Government of India's Project Tiger, launched in 1973, has achieved remarkable success in tiger conservation. The project has resulted in a significant increase in the country's tiger population over the past five decades.

Key Points:

  • Project Tiger's Remarkable Progress: Over the last 50 years, Project Tiger has expanded to cover 53 reserves across 75,796 km2, effectively safeguarding 2.3% of India's total land area and hosting nearly 75% of the world's wild tiger population.
  • Two Phases of Conservation Efforts: The project's success can be attributed to the two phases of conservation efforts – the first phase focused on enacting the Wildlife Protection Act and establishing protected areas, while the second phase, initiated in 2005, adopted a landscape-level approach, community involvement, strict law enforcement, and advanced technology for scientific monitoring.
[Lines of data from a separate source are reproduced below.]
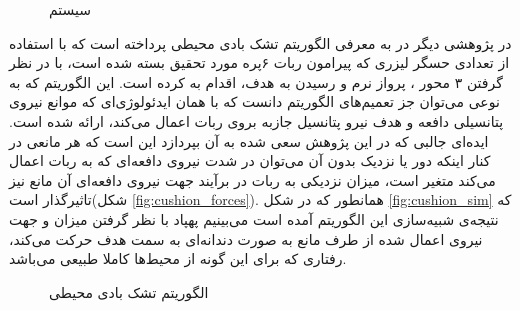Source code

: \begin{figure}
\centering
{}
\caption{سیستم }
\end{figure}

در پژوهشی دیگر در  به معرفی الگوریتم  تشک بادی محیطی پرداخته است که با استفاده از تعدادی حسگر لیزری که پیرامون ربات ۶پره مورد تحقیق بسته شده است، با در نظر گرفتن ۳ محور ، پرواز نرم و رسیدن به هدف، اقدام به  کرده است. این الگوریتم که به نوعی می‌توان جز تعمیم‌های الگوریتم  دانست که با همان ایدئولوژی‌ای که موانع نیروی پتانسیلی دافعه و هدف نیرو پتانسیل جازبه بروی ربات اعمال می‌کند، ارائه شده است. ایده‌ای جالبی که در این پژوهش سعی شده به آن بپردازد این است که هر مانعی در کنار اینکه دور یا نزدیک بدون آن می‌توان در شدت نیروی دافعه‌ای که به ربات اعمال می‌کند متغیر است، میزان نزدیکی به ربات در برآیند جهت نیروی دافعه‌ای آن مانع نیز تاثیرگذار است(شکل \ref{fig:cushion_forces}). همانطور که در شکل \ref{fig:cushion_sim} که نتیجه‌ی شبیه‌سازی این الگوریتم آمده است می‌بینیم پهپاد با نظر گرفتن میزان و جهت نیروی اعمال شده از طرف مانع به صورت دندانه‌ای به سمت هدف حرکت می‌کند، رفتاری که برای این گونه از محیط‌ها کاملا طبیعی می‌باشد.

\begin{figure}
\centering
{}
\caption{الگوریتم  تشک بادی محیطی}
\end{figure}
  • Increase in Tiger Population: Thanks to the landscape-level approach and conservation efforts, the tiger population has witnessed a commendable annual growth rate of 6.1%.
  • Estimates: The latest estimates put the tiger population of the country between 3167 to 3925, with an average of 3682 tigers.
  • Regional Variations in Population Growth: While certain regions, like Central India and the Shivalik Hills, have experienced notable increases in tiger populations, the Western Ghats witnessed localized declines, requiring targeted conservation measures.
  • Challenges and Focus Areas: Some states, such as Mizoram, Nagaland, Jharkhand, Goa, Chhattisgarh, and Arunachal Pradesh, reported small tiger populations, demanding special attention.
  • Preserving Ecological Integrity: To secure the future of India's tigers and their ecosystems, there is a need for eco-friendly development, minimizing mining impacts, fortifying protected area management, intensifying anti-poaching measures, and addressing human-wildlife conflict.
  • Continued Threat of Poaching: While Project Tiger has made tremendous progress, poaching remains a persistent threat to tiger conservation, necessitating ongoing efforts to protect tiger habitats and corridors.